[Collected data]
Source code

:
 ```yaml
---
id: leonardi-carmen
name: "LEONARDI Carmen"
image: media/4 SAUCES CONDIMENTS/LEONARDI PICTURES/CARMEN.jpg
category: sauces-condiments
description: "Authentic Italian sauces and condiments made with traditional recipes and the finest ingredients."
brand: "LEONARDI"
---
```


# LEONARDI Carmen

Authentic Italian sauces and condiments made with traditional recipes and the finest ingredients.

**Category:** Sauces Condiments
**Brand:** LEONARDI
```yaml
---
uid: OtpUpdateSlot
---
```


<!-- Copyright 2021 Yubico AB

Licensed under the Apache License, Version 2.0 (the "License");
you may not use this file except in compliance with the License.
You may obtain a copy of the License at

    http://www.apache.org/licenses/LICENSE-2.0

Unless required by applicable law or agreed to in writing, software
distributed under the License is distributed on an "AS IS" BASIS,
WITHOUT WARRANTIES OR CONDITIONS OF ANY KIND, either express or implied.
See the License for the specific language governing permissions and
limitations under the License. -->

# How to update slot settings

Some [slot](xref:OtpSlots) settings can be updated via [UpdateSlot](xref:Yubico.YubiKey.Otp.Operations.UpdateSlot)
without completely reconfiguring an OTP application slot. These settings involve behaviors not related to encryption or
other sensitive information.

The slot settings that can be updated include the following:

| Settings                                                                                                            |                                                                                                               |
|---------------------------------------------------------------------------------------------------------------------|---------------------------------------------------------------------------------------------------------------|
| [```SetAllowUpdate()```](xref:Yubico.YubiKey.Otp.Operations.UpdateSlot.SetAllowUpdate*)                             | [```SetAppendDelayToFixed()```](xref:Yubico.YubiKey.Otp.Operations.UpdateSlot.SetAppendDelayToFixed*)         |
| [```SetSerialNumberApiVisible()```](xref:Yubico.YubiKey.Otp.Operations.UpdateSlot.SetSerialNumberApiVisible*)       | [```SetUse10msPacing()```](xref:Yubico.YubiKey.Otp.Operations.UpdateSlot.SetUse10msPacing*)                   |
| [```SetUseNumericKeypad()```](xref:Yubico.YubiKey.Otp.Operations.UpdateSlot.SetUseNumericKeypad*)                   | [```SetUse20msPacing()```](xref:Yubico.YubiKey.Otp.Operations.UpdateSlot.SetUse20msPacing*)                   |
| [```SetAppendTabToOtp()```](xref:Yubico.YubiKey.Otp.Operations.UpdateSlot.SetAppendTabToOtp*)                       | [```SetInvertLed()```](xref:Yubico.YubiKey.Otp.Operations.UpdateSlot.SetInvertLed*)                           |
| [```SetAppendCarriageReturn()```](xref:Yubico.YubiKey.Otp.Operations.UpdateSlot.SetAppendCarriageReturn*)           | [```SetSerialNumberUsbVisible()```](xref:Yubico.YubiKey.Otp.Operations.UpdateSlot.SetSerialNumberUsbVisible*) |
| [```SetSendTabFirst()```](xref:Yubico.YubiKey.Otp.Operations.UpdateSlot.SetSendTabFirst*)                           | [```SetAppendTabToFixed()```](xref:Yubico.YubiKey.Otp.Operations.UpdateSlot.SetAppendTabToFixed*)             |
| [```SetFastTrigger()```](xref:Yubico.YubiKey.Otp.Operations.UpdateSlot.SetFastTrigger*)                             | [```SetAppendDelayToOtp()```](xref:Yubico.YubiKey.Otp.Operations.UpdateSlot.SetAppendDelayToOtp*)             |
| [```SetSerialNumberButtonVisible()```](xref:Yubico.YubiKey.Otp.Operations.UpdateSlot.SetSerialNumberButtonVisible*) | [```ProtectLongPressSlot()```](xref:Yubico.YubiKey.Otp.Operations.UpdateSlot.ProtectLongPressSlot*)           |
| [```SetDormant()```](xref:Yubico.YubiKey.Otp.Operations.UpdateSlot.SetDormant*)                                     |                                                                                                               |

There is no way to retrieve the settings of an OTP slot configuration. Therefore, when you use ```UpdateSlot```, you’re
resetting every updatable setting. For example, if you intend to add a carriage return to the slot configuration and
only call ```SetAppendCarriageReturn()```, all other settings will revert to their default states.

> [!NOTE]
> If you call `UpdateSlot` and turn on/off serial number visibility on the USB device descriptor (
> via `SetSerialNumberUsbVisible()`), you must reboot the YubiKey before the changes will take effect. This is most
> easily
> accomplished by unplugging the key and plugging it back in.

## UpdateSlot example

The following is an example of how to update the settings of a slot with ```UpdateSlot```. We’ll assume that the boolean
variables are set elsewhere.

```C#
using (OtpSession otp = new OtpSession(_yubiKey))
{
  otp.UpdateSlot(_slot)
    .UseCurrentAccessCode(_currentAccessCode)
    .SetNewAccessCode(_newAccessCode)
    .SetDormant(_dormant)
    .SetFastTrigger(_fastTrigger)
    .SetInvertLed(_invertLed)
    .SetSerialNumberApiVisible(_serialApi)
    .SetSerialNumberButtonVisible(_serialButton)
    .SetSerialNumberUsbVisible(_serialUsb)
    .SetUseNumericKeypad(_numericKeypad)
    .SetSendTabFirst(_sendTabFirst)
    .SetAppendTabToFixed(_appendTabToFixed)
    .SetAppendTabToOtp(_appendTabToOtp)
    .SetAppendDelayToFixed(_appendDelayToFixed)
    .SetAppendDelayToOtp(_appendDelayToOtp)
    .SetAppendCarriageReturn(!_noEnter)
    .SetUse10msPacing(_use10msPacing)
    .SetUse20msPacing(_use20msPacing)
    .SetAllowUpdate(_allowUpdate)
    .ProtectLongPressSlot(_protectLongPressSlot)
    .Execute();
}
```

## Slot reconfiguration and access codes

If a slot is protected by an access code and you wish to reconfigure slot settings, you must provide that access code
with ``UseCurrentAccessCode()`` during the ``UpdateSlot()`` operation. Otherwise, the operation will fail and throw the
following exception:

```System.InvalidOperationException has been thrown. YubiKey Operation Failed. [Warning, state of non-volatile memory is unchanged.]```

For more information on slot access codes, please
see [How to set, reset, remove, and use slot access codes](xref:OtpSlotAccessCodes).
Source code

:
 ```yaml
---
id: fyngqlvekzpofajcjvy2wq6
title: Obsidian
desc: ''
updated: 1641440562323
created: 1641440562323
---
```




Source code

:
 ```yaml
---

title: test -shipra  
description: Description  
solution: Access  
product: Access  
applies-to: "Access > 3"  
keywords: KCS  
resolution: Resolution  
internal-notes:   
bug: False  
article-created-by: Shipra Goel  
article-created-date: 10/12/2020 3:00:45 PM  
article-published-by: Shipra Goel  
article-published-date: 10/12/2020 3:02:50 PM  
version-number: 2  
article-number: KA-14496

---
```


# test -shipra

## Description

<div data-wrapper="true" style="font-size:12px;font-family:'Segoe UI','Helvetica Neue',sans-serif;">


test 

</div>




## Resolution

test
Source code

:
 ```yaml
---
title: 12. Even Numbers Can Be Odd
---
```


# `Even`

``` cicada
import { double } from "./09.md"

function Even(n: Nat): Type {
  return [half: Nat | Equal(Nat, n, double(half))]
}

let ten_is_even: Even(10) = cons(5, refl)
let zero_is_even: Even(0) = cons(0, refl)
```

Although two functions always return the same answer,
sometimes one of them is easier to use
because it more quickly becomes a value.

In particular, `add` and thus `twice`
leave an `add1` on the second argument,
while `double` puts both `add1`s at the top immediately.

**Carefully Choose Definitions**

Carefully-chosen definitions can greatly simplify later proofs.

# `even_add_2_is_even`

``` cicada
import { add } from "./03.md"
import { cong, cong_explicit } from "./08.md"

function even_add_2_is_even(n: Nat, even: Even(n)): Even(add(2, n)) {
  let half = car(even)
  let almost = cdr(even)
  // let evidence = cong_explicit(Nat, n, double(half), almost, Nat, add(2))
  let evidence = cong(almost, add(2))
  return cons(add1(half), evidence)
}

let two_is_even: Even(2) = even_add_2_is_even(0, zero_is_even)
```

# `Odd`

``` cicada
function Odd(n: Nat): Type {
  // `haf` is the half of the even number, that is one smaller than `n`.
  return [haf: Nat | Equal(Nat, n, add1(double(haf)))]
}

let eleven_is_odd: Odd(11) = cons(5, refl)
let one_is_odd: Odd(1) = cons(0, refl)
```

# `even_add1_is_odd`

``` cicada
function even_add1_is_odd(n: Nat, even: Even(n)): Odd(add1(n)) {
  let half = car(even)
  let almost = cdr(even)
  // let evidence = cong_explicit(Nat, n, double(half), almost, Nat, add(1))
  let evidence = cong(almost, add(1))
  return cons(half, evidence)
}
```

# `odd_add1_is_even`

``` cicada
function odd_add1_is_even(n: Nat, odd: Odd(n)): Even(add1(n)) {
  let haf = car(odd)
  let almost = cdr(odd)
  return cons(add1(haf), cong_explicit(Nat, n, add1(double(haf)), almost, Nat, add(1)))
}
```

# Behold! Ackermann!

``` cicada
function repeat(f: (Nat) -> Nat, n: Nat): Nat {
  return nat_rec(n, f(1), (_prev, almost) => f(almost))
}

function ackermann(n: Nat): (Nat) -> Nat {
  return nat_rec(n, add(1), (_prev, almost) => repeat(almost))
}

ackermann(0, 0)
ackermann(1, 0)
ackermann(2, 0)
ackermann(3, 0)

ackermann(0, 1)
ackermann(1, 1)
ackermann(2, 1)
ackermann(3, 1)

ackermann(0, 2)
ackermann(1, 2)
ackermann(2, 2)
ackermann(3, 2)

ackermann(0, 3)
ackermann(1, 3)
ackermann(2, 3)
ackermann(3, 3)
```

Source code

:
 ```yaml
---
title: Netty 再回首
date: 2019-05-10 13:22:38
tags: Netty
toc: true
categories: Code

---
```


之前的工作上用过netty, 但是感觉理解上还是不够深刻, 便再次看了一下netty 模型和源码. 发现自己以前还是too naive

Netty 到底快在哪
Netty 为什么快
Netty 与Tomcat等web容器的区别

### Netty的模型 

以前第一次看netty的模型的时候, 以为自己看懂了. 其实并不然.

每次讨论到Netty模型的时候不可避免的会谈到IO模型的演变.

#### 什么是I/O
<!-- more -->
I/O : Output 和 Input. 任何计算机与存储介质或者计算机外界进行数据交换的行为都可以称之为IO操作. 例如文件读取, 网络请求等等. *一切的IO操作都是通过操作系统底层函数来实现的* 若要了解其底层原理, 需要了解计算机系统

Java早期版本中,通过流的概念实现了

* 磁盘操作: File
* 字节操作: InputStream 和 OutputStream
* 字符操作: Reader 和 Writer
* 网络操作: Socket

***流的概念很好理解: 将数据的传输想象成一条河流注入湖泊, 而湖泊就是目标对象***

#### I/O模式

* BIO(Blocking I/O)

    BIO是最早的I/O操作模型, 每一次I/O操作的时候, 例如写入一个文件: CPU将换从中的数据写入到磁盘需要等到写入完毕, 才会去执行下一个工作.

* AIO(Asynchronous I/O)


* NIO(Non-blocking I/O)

#### What to work on:
The answer should contain only the lines from the first line of the entries through the line holding "<!-- Copyright 2021 Yubico AB", each exactly as written.

#### Response to this exercise:
Source code

:
 ```yaml
---
id: leonardi-carmen
name: "LEONARDI Carmen"
image: media/4 SAUCES CONDIMENTS/LEONARDI PICTURES/CARMEN.jpg
category: sauces-condiments
description: "Authentic Italian sauces and condiments made with traditional recipes and the finest ingredients."
brand: "LEONARDI"
---
```


# LEONARDI Carmen

Authentic Italian sauces and condiments made with traditional recipes and the finest ingredients.

**Category:** Sauces Condiments
**Brand:** LEONARDI
```yaml
---
uid: OtpUpdateSlot
---
```


<!-- Copyright 2021 Yubico AB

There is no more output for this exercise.